Materials provided section start

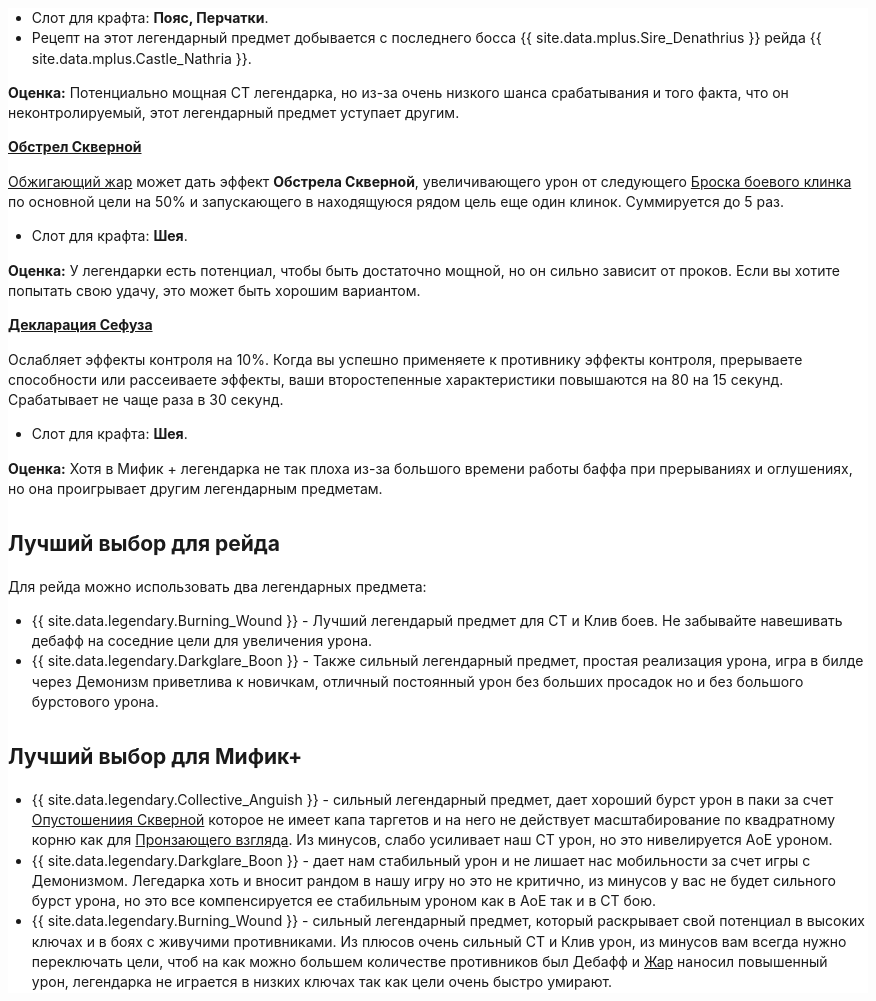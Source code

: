 * Слот для крафта: **Пояс, Перчатки**.
* Рецепт на этот легендарный предмет добывается с последнего босса {{ site.data.mplus.Sire_Denathrius }} рейда {{ site.data.mplus.Castle_Nathria }}.

**Оценка:** Потенциально мощная СТ легендарка, но из-за очень низкого шанса срабатывания и того факта, что он неконтролируемый, этот легендарный предмет уступает другим.

<span class="q5"><strong>[Обстрел Скверной](https://ru.wowhead.com/spell=337775)</strong></span>

[Обжигающий жар](https://ru.wowhead.com/spell=258920) может дать эффект **Обстрела Скверной**, увеличивающего урон от следующего [Броска боевого клинка](https://ru.wowhead.com/spell=185123) 
по основной цели на 50% и запускающего в находящуюся рядом цель еще один клинок. Суммируется до 5 раз.

* Слот для крафта: **Шея**. 

**Оценка:** У легендарки есть потенциал, чтобы быть достаточно мощной, но он сильно зависит от проков. Если вы хотите попытать свою удачу, это может быть хорошим вариантом.

 <span class="q5"><strong>[Декларация Сефуза](https://ru.wowhead.com/spell=339348)</strong></span>
 
 Ослабляет эффекты контроля на 10%. Когда вы успешно применяете к противнику эффекты контроля, прерываете способности или рассеиваете эффекты, 
 ваши второстепенные характеристики повышаются на 80 на 15 секунд. Срабатывает не чаще раза в 30 секунд.
 
 * Слот для крафта: **Шея**. 
 
 **Оценка:** Хотя в Мифик + легендарка не так плоха из-за большого времени работы баффа при прерываниях и оглушениях, но она проигрывает другим легендарным предметам.
 
## Лучший выбор для рейда 
 
 Для рейда можно использовать два легендарных предмета:
 
 * <span class="q5">{{ site.data.legendary.Burning_Wound }}</span> - Лучший легендарый предмет для СТ и Клив боев. Не забывайте навешивать дебафф на соседние цели для увеличения урона.
 * <span class="q5">{{ site.data.legendary.Darkglare_Boon }}</span> - Также сильный легендарный предмет, простая реализация урона, игра в билде через Демонизм приветлива к новичкам, отличный постоянный урон без больших просадок но и без большого бурстового урона.
 
## Лучший выбор для Мифик+
 
 * <span class="q5">{{ site.data.legendary.Collective_Anguish }}</span> - сильный легендарный предмет, дает хороший бурст урон в паки за счет [Опустошениия Скверной](https://ru.wowhead.com/spell=212084) которое не имеет капа таргетов и на него не 
 действует масштабирование по квадратному корню как для [Пронзающего взгляда](https://ru.wowhead.com/spell=198013). Из минусов, слабо усиливает наш СТ урон, но это нивелируется АоЕ уроном.
 * <span class="q5">{{ site.data.legendary.Darkglare_Boon }}</span> - дает нам стабильный урон и не лишает нас мобильности за счет игры с Демонизмом. Легедарка хоть и вносит рандом в нашу игру но это не критично, из минусов у вас не будет сильного бурст урона, но 
это все компенсируется ее стабильным уроном как в АоЕ так и в СТ бою. 
* <span class="q5">{{ site.data.legendary.Burning_Wound }}</span> - сильный легендарный предмет, который раскрывает свой потенциал в высоких ключах и в боях с живучими противниками. Из плюсов очень сильный СТ и Клив урон, из минусов вам всегда нужно переключать цели, чтоб 
на как можно большем количестве противников был Дебафф и [Жар](https://ru.wowhead.com/spell=258920) наносил повышенный урон, легендарка не играется в низких ключах так как цели очень быстро умирают.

Materials provided section end

— Exercise directions —
Where a line of the data holds the word "ключах", copy that line.

— Worked solution —
* <span class="q5">{{ site.data.legendary.Burning_Wound }}</span> - сильный легендарный предмет, который раскрывает свой потенциал в высоких ключах и в боях с живучими противниками. Из плюсов очень сильный СТ и Клив урон, из минусов вам всегда нужно переключать цели, чтоб 
на как можно большем количестве противников был Дебафф и [Жар](https://ru.wowhead.com/spell=258920) наносил повышенный урон, легендарка не играется в низких ключах так как цели очень быстро умирают.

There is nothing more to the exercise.